Originally Posted by theaveng
I disagree. My mom's 20-year-old car showed no degradation while it was sitting in the garage. It was driven once a week, and had its oil changed once a year, but that was basically it. Still ran like new.
I don't think we're in disagreement. Time is a factor for many things on automobile; a good example is the 12V battery, though obviously this is seen as a minor repair compared to the hybrid battery. Time alone can affect plastic/rubber seals, suspension components, belts, hoses etc just as much as actually being driven, depending on the storage conditions.
My overall point was that if you put an Insight in storage, it would deteriorate at the same rate as the "normal" car - except the IMA battery, since the normal car doesn't have one. I guess I'm easily able to differentiate the IMA battery from the rest of the car; the car would still run and drive great - it just may need a new IMA battery.
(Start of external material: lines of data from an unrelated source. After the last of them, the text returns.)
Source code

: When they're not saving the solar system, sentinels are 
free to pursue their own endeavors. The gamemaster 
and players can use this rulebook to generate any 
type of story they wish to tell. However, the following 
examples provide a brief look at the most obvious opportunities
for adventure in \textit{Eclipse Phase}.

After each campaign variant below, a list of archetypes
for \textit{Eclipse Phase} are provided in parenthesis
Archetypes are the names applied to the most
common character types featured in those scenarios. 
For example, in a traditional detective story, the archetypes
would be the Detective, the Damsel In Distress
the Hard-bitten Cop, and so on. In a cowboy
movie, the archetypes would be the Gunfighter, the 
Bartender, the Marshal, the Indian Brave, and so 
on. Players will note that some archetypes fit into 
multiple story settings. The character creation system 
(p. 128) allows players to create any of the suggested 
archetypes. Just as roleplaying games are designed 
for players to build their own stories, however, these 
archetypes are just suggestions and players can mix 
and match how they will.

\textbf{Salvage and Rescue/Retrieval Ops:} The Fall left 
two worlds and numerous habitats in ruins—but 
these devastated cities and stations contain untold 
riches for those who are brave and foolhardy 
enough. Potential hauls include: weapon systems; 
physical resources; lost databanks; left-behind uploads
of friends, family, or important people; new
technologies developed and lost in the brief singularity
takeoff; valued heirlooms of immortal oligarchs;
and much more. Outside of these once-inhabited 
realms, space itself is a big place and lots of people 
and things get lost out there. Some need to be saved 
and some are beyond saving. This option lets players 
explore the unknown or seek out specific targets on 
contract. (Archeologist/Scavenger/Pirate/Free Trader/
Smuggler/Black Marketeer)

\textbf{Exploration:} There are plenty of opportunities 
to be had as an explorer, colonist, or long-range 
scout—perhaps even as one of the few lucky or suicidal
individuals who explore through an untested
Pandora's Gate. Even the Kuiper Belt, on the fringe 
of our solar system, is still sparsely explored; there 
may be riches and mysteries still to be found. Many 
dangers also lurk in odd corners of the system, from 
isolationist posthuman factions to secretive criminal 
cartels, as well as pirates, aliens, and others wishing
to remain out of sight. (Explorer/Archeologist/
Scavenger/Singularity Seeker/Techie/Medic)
Toyota did a really good job with their Prius battery. Consumer Reports did a test on one that was ten years old/210,000 miles, and they found no degradation in its NiMH batteries. At least none that could be detected via 0-60 and 1/4 mile testing. And the city fuel economy, which uses a lot of battery power, measured the same. The ten year old Prius acted as well as a brand new Prius they tested a decade earlier. My insight would not perform as well (it drains to empty in about half-a-mile of city driving; the battery is only six years old and shot).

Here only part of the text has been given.